* [What you should do] Each line of the records that holds "lemma" should be shown in full.

*** Opening of Material provided ***

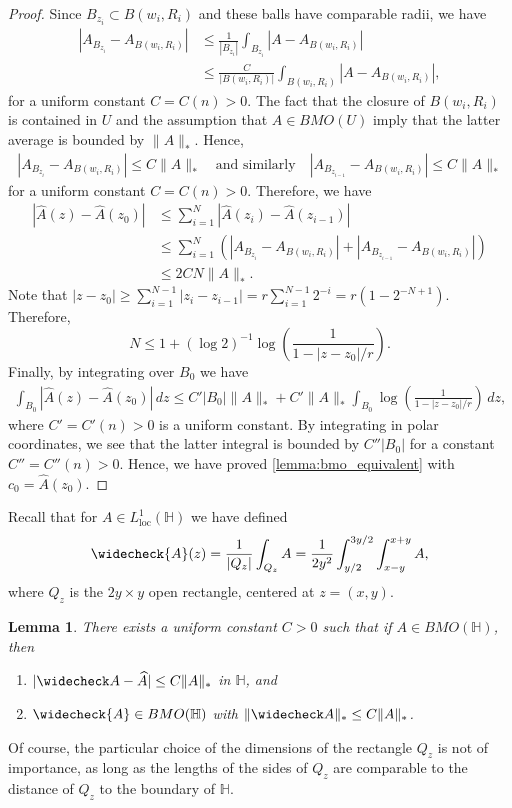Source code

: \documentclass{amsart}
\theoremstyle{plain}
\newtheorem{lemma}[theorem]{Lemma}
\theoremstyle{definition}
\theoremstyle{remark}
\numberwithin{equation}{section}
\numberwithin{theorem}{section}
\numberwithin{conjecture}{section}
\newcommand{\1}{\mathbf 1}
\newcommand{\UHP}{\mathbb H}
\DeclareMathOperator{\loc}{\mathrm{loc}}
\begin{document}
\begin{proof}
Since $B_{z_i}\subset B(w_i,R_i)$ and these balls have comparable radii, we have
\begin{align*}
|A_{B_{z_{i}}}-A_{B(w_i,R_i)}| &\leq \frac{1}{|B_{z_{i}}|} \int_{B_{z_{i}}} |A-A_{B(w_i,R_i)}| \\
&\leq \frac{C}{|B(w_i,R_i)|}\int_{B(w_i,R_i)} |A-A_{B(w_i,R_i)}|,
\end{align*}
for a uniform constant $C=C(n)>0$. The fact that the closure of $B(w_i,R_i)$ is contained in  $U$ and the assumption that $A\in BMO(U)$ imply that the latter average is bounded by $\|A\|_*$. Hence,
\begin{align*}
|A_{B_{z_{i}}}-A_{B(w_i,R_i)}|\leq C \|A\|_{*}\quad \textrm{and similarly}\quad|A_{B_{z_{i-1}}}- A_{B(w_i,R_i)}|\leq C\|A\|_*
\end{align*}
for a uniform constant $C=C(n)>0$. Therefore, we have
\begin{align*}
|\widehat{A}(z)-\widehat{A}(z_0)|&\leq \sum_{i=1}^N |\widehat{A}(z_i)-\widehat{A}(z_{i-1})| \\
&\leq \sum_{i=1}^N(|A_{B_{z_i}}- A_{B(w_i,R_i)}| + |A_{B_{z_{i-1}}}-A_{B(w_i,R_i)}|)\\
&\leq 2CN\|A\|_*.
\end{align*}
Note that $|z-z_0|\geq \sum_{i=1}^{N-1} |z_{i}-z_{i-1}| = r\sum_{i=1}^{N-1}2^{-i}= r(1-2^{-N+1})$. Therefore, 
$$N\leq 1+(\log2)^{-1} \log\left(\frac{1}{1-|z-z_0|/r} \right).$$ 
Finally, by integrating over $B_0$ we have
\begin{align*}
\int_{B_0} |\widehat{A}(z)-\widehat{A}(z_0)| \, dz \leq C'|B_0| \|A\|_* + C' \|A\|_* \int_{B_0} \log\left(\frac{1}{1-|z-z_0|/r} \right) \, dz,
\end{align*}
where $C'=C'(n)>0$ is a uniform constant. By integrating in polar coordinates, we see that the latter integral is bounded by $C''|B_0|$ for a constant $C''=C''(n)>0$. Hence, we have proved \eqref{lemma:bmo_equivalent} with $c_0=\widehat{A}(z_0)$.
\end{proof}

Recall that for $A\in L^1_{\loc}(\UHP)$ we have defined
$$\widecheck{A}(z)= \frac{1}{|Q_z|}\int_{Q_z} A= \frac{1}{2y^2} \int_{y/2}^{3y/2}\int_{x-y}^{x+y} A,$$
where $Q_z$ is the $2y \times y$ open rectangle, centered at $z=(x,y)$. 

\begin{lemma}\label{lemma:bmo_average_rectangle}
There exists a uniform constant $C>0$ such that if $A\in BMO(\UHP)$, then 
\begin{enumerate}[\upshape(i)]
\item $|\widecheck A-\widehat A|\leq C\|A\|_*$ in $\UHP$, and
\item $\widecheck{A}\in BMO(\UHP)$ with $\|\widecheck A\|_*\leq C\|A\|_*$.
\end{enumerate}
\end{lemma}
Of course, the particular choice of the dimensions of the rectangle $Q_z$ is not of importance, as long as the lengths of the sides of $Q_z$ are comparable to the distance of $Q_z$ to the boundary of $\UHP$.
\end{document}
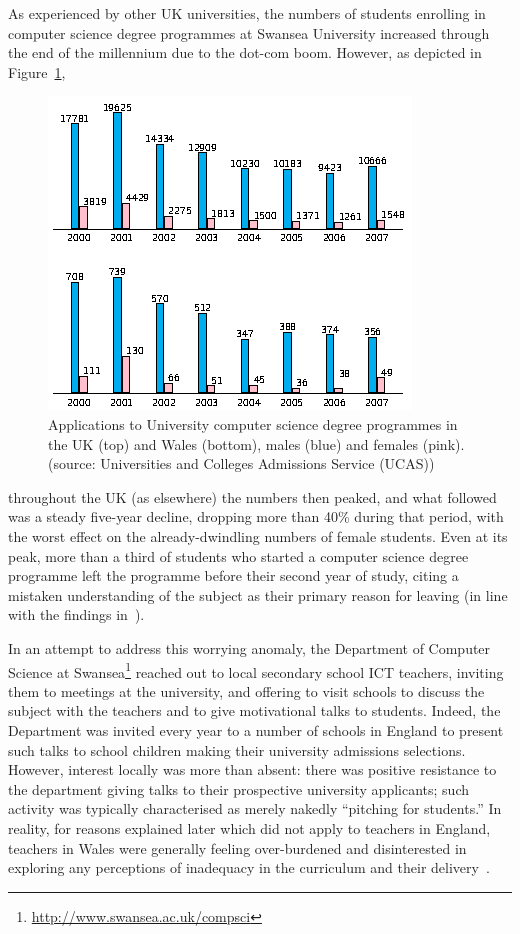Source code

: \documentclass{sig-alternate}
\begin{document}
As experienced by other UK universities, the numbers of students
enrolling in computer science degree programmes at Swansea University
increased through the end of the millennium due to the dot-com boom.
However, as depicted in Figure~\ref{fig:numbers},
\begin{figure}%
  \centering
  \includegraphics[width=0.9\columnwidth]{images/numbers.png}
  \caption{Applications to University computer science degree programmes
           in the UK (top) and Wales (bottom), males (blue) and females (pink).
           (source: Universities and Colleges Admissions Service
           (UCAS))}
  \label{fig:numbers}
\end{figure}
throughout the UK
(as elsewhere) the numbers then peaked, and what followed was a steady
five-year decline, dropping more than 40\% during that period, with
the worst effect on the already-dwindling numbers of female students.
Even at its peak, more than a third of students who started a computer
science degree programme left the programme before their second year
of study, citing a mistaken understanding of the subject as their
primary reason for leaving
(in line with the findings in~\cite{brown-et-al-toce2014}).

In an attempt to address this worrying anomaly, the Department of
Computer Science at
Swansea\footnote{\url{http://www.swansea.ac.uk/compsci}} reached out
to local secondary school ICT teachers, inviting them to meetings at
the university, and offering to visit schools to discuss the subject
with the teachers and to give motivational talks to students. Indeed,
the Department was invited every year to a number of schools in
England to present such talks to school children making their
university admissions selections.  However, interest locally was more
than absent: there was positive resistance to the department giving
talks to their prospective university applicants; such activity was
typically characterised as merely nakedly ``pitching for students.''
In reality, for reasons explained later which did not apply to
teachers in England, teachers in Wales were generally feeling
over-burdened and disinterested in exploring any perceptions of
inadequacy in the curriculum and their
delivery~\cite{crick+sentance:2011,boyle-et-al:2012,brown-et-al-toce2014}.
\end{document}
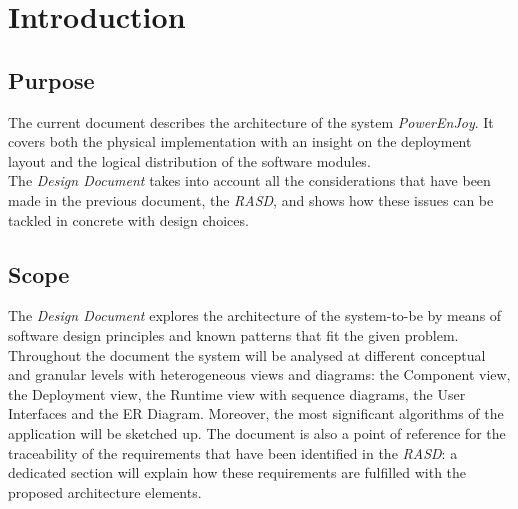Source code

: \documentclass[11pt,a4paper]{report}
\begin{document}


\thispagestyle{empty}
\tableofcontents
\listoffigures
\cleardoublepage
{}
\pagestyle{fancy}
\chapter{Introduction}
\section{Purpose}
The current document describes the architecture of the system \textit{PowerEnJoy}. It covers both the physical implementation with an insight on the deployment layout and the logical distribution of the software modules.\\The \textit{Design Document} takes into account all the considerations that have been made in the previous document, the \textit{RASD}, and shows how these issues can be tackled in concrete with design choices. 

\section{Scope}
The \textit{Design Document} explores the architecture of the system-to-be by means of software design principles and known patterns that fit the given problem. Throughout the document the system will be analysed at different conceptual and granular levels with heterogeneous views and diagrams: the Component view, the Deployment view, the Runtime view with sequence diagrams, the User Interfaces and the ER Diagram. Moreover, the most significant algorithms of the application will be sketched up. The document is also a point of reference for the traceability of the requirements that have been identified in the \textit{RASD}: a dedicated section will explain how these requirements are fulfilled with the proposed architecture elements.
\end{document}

*** Close of Material provided ***

* [Response to this task]
\newtheorem{lemma}[theorem]{Lemma}
where $C'=C'(n)>0$ is a uniform constant. By integrating in polar coordinates, we see that the latter integral is bounded by $C''|B_0|$ for a constant $C''=C''(n)>0$. Hence, we have proved \eqref{lemma:bmo_equivalent} with $c_0=\widehat{A}(z_0)$.
\begin{lemma}\label{lemma:bmo_average_rectangle}
\end{lemma}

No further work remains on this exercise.